(Dataset entries Opens)

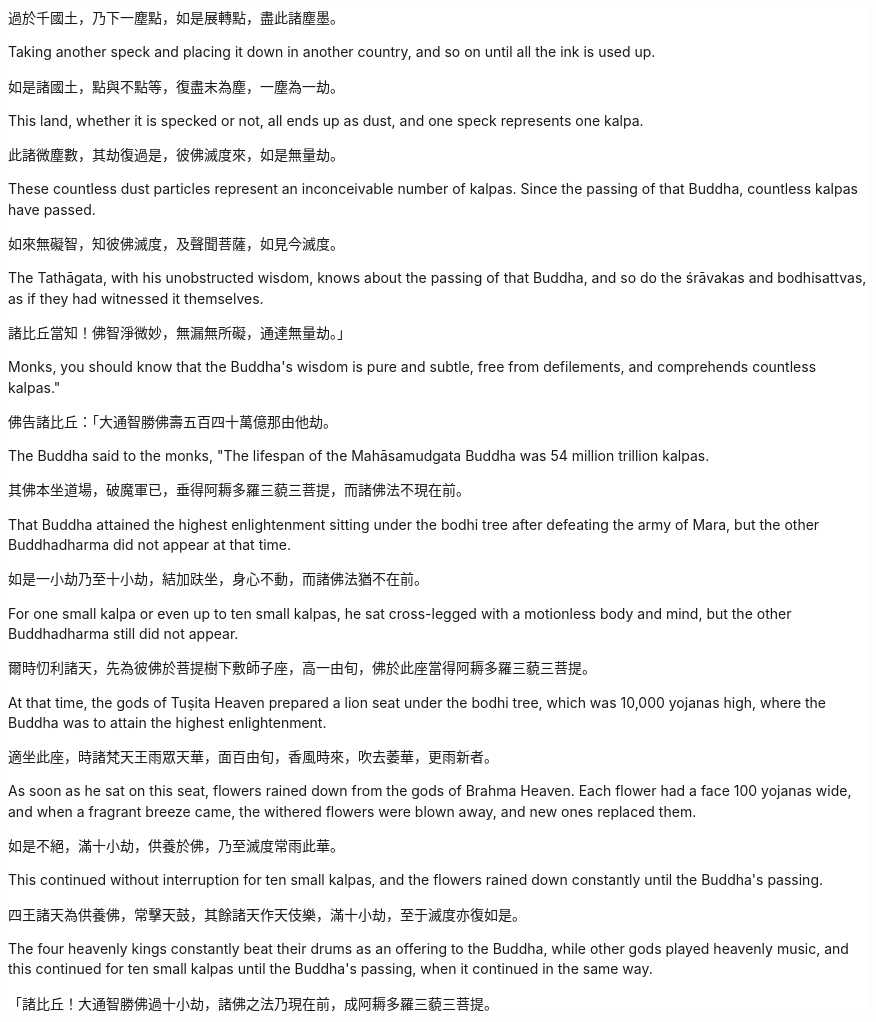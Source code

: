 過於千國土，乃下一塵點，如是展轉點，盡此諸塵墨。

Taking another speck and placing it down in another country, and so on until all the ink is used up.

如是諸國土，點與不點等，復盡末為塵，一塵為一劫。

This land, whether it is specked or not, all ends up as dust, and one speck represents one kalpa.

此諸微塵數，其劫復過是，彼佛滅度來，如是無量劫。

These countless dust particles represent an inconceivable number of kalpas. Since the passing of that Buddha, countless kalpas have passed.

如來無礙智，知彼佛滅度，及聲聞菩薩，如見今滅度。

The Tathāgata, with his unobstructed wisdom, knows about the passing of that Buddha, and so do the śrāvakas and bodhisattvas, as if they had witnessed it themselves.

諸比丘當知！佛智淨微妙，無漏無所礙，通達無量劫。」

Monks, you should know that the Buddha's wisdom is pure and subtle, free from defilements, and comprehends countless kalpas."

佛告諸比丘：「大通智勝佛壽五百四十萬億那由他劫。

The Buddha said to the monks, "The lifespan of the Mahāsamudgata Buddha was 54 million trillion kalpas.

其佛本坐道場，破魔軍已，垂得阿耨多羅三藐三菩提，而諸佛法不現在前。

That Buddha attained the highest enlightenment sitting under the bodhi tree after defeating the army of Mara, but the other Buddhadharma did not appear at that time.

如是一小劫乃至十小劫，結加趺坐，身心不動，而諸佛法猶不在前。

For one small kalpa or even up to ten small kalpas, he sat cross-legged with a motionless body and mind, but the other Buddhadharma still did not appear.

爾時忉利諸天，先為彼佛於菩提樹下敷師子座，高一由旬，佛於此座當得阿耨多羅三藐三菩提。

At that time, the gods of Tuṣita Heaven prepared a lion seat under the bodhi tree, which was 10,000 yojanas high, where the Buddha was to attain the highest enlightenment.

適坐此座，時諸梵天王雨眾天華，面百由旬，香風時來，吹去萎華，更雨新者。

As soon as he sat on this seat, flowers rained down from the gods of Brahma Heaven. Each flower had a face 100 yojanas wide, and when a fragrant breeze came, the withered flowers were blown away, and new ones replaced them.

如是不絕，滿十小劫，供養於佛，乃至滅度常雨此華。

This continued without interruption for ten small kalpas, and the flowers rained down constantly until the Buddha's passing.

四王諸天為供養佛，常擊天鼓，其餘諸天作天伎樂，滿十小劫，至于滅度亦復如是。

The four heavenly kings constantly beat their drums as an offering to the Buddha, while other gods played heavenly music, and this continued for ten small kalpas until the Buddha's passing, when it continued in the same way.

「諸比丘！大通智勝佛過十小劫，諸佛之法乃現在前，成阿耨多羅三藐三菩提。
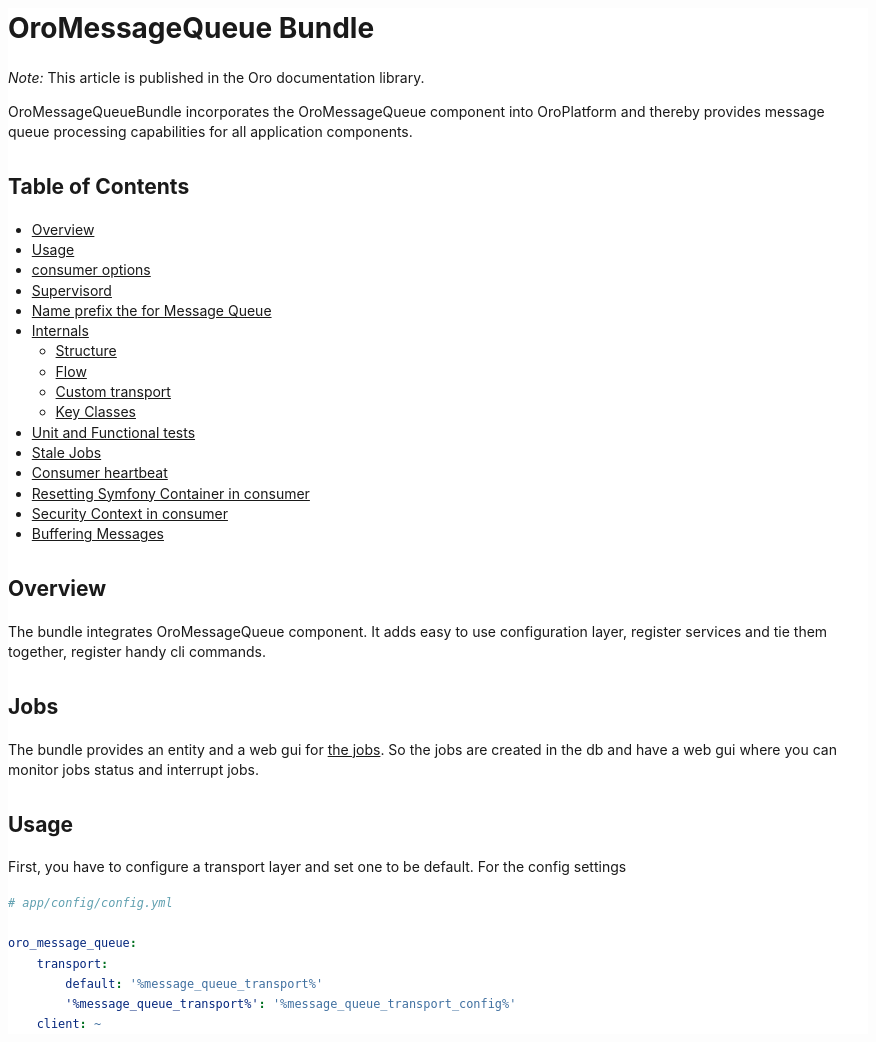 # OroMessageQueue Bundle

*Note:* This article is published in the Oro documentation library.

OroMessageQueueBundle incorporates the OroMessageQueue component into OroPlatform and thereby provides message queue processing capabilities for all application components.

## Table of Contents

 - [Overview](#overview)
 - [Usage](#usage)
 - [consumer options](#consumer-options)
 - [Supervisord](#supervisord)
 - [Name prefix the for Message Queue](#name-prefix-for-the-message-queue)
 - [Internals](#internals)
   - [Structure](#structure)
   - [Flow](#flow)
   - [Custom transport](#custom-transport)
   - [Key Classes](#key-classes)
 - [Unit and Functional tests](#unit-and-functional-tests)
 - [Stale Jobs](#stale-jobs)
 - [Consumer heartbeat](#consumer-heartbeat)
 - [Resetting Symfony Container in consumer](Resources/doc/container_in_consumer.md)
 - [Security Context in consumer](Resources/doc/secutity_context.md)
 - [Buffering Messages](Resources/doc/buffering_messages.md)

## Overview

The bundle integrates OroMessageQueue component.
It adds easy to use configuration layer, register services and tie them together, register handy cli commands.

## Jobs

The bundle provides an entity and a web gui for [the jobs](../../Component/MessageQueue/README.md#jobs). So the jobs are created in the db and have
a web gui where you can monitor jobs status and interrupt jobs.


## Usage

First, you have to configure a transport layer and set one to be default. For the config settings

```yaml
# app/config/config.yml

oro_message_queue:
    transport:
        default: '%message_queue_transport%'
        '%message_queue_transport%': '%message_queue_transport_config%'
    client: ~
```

(Dataset entries Closes)

Within the data above, the lines from the one with "- [Security Context" to the one with "The bundle integrates" must be repeated exactly; no other line belongs in the answer.

__Solution__.
 - [Security Context in consumer](Resources/doc/secutity_context.md)
 - [Buffering Messages](Resources/doc/buffering_messages.md)

## Overview

The bundle integrates OroMessageQueue component.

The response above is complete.